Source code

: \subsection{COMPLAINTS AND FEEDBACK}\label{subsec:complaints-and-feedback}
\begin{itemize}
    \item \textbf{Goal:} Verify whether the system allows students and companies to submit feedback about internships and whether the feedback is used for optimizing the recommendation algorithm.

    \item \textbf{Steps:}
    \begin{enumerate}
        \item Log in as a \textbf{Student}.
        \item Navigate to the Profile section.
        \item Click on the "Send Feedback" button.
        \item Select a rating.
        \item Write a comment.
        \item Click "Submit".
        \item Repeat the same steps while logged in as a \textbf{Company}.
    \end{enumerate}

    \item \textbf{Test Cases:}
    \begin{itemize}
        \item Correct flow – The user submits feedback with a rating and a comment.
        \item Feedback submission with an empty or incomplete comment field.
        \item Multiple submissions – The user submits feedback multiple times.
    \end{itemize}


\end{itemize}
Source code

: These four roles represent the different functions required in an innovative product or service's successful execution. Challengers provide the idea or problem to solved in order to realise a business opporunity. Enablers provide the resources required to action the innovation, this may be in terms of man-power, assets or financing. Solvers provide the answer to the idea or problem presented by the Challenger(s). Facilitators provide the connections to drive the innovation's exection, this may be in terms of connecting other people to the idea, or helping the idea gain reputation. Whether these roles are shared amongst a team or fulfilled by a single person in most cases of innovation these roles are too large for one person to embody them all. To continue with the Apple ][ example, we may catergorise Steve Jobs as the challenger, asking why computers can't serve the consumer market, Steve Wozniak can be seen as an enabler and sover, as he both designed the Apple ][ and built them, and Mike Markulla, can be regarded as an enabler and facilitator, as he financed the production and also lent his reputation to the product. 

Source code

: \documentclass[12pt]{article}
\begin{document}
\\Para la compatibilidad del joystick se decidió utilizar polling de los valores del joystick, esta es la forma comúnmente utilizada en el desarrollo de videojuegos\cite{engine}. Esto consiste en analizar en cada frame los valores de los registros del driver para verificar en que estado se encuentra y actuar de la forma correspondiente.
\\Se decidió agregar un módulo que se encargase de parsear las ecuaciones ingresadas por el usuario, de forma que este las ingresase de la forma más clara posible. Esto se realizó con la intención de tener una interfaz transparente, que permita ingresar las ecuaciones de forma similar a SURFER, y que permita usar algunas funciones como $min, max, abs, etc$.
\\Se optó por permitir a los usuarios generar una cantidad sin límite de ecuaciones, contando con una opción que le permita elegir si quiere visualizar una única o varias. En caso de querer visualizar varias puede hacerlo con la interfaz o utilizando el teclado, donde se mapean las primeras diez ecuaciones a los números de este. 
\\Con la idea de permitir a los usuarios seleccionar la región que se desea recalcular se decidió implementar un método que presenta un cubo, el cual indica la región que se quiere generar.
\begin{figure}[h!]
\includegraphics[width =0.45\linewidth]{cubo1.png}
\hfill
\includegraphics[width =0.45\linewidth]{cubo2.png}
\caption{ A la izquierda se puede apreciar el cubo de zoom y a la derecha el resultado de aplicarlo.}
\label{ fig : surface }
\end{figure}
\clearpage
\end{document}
——————
= Task directions =
Would you show each line of the listing above that has the string "interfaz"?

= Answer to this exercise =
\\Se decidió agregar un módulo que se encargase de parsear las ecuaciones ingresadas por el usuario, de forma que este las ingresase de la forma más clara posible. Esto se realizó con la intención de tener una interfaz transparente, que permita ingresar las ecuaciones de forma similar a SURFER, y que permita usar algunas funciones como $min, max, abs, etc$.
\\Se optó por permitir a los usuarios generar una cantidad sin límite de ecuaciones, contando con una opción que le permita elegir si quiere visualizar una única o varias. En caso de querer visualizar varias puede hacerlo con la interfaz o utilizando el teclado, donde se mapean las primeras diez ecuaciones a los números de este. 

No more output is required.